-1

Following is a simple piece of code about regex match:

import re

pattern = ".*"
s = "ab"
print(re.search(pattern, s))

output:

<_sre.SRE_Match object; span=(0, 2), match='ab'>

My confusion is "." matches any single character, so here it's able to match "a" or "b" , then with a "*" behind it, this combo should be able to match "" "a" or "aa" or "aaa..." or "b" or "bb" or "bbb..." or other single characters that repeat for several times.

But how comes it(".*") matches "ab" the same time?

Lunam
  • 7
  • 2

1 Answers1

-1

The comments more or less covered it, but to provide an answer: the pattern .* means to match any character . zero or more times *. And by default, a regex is greedy so when presented with 'abc', even though '' would satisfy that rule, or 'a' would, etc., it will match the entire string, since matching all of it still meets the requirement.

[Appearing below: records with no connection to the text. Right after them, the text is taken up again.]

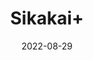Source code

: ---
title: 'Sikakai+'
date: '2022-08-29' 
metatag: '' 
inventory: '0' 
draft: false 
# meta description 
shortDescripton: ''
description: 'Herb'
longdescription: ''
featured: True
# product Price
price: '40.0'
# Product Short Description
shortDescription: ''
productID: 'CE3F1A52-0E27-ED11-9968-005056B3A416'
type: 'products'
category: 'Herb' 
thumnailproduct: 'https://aminsaddiquidawakhana.eralive.net/images/products/CE3F1A52-0E27-ED11-9968-005056B3A4161.png' 
images:
  - image: 'images/products/CE3F1A52-0E27-ED11-9968-005056B3A4161.png'  
Variants:
---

It does not mean to match the same character zero or more times. Every character it matches can be a different character or the same as a previously matched one.

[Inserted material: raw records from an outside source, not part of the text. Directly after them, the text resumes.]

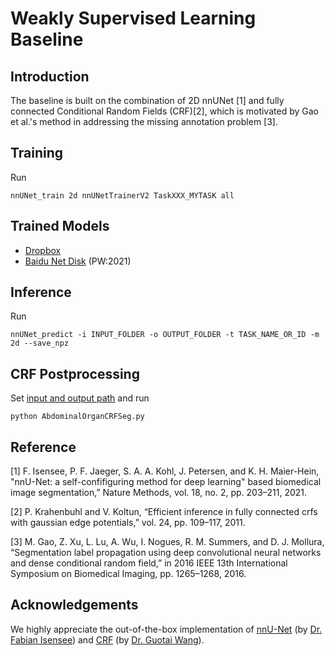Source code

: # Weakly Supervised Learning Baseline

## Introduction

The baseline is built on the combination of 2D nnUNet [1] and fully connected Conditional Random Fields (CRF)[2], which is motivated by Gao et al.'s method in addressing the missing annotation problem [3].



## Training

Run

`nnUNet_train 2d nnUNetTrainerV2 TaskXXX_MYTASK all`

## Trained Models

- [Dropbox](https://www.dropbox.com/s/jy9jmnwypumtm9h/BaselineModel.zip?dl=0)
- [Baidu Net Disk](https://pan.baidu.com/s/1vwn88HBGwsAOpcy0Q2qXyQ ) (PW:2021)

## Inference

Run

`nnUNet_predict -i INPUT_FOLDER -o OUTPUT_FOLDER -t TASK_NAME_OR_ID -m 2d --save_npz`



## CRF Postprocessing

Set [input and output path](https://github.com/JunMa11/AbdomenCT-1K/blob/87fc206b70bbbdbb79a0e260bb9f9106d2feb555/WeaklySupervisedLearning/SimpleCRF-master/examples/AbdominalOrganCRFSeg.py#L27-L29) and run

`python AbdominalOrganCRFSeg.py`





## Reference

[1] F. Isensee, P. F. Jaeger, S. A. A. Kohl, J. Petersen, and K. H. Maier-Hein, "nnU-Net: a self-confifiguring method for deep learning" based biomedical image segmentation,” Nature Methods, vol. 18, no. 2, pp. 203–211, 2021. 

[2] P. Krahenbuhl and V. Koltun, “Efficient inference in fully connected crfs with gaussian edge potentials,” vol. 24, pp. 109–117, 2011.

[3] M. Gao, Z. Xu, L. Lu, A. Wu, I. Nogues, R. M. Summers, and D. J. Mollura, “Segmentation label propagation using deep convolutional neural networks and dense conditional random field,” in 2016 IEEE 13th International Symposium on Biomedical Imaging, pp. 1265–1268, 2016.



## Acknowledgements

We highly appreciate the out-of-the-box implementation of [nnU-Net](https://github.com/MIC-DKFZ/nnUNet) (by [Dr. Fabian Isensee](https://github.com/FabianIsensee)) and [CRF](https://github.com/HiLab-git/SimpleCRF) (by [Dr. Guotai Wang](https://github.com/taigw)).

If instead you want to match any character, but match as many of that same character as possible, zero or more times, you can use:

(.)?\1*

See here https://regex101.com/r/FgvuX2/1 and here https://regex101.com/r/FgvuX2/2

What this effectively does, is match a single character optionally, creating a back reference which can be used in the second part of the expression. Thus it matches any single character (if there is one) to group 1 and matches that group 1 zero or more times, being greedy.

Grismar
  • 27,561
  • 4
  • 31
  • 54